Go through the data below and return each line where the string "scope" appears.

::::

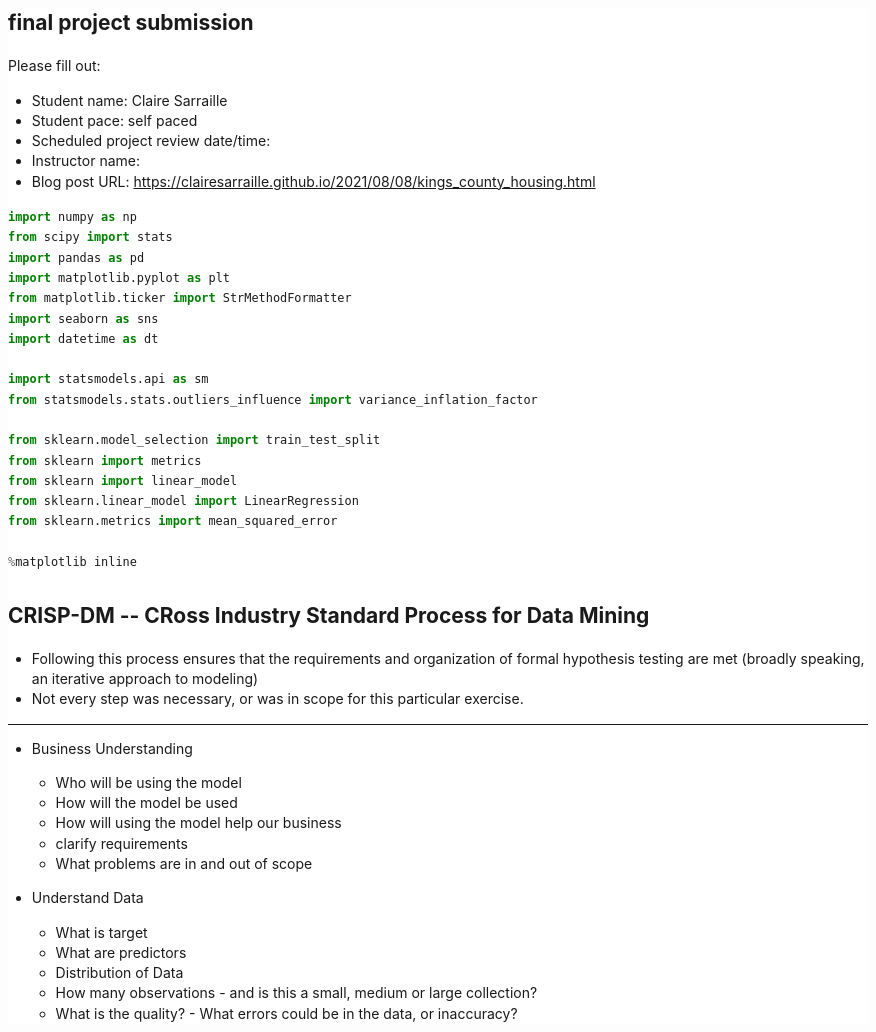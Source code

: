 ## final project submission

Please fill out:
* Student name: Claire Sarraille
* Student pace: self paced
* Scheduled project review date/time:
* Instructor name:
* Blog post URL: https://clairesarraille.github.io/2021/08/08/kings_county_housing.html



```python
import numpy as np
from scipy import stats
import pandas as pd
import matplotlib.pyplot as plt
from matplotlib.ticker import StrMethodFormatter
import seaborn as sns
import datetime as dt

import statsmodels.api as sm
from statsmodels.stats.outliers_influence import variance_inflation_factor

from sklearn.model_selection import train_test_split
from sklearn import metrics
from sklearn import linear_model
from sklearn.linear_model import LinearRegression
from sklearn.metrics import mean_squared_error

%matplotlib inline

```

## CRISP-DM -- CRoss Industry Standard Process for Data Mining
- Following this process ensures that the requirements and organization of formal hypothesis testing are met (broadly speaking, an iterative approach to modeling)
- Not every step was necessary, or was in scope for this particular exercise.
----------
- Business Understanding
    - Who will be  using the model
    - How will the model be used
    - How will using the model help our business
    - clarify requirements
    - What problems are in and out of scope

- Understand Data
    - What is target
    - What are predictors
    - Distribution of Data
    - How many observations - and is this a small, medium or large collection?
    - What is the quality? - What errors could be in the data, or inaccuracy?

::::

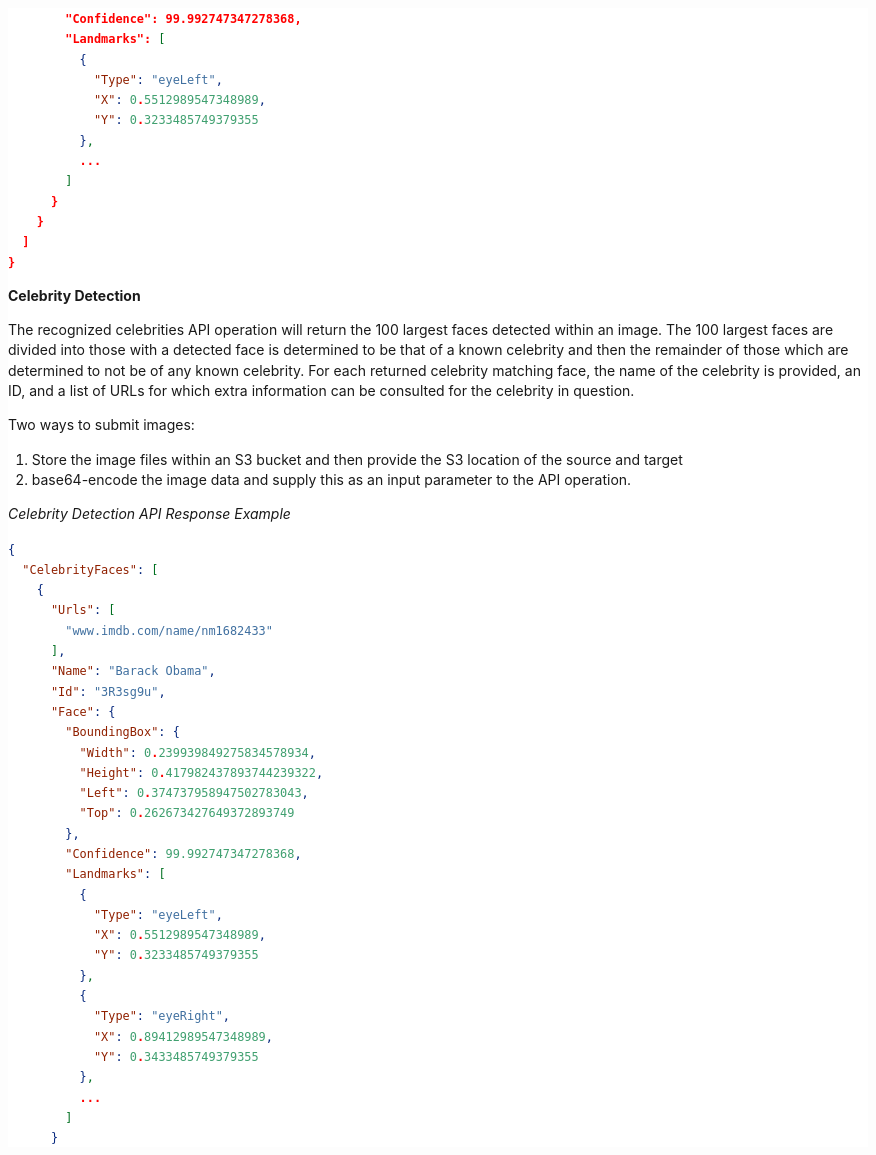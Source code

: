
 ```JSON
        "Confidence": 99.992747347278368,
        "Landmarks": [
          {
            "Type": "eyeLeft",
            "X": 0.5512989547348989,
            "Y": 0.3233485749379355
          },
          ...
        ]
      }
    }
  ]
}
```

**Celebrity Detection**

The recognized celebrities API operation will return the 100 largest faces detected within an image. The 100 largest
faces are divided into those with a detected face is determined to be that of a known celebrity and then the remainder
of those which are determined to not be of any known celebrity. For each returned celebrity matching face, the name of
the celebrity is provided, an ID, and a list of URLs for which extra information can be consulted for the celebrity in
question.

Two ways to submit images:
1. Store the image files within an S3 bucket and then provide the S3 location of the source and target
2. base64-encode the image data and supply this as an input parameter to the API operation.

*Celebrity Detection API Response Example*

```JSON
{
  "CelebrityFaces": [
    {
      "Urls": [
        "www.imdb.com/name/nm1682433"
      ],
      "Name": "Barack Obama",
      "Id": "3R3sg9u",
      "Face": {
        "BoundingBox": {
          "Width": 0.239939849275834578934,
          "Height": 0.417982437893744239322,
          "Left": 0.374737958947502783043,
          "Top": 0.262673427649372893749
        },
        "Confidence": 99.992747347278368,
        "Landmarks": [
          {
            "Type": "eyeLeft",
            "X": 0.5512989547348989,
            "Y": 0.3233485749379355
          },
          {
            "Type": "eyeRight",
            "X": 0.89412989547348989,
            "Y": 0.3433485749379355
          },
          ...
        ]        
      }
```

::::

SOLVED EXERCISE =>
- Not every step was necessary, or was in scope for this particular exercise.
    - What problems are in and out of scope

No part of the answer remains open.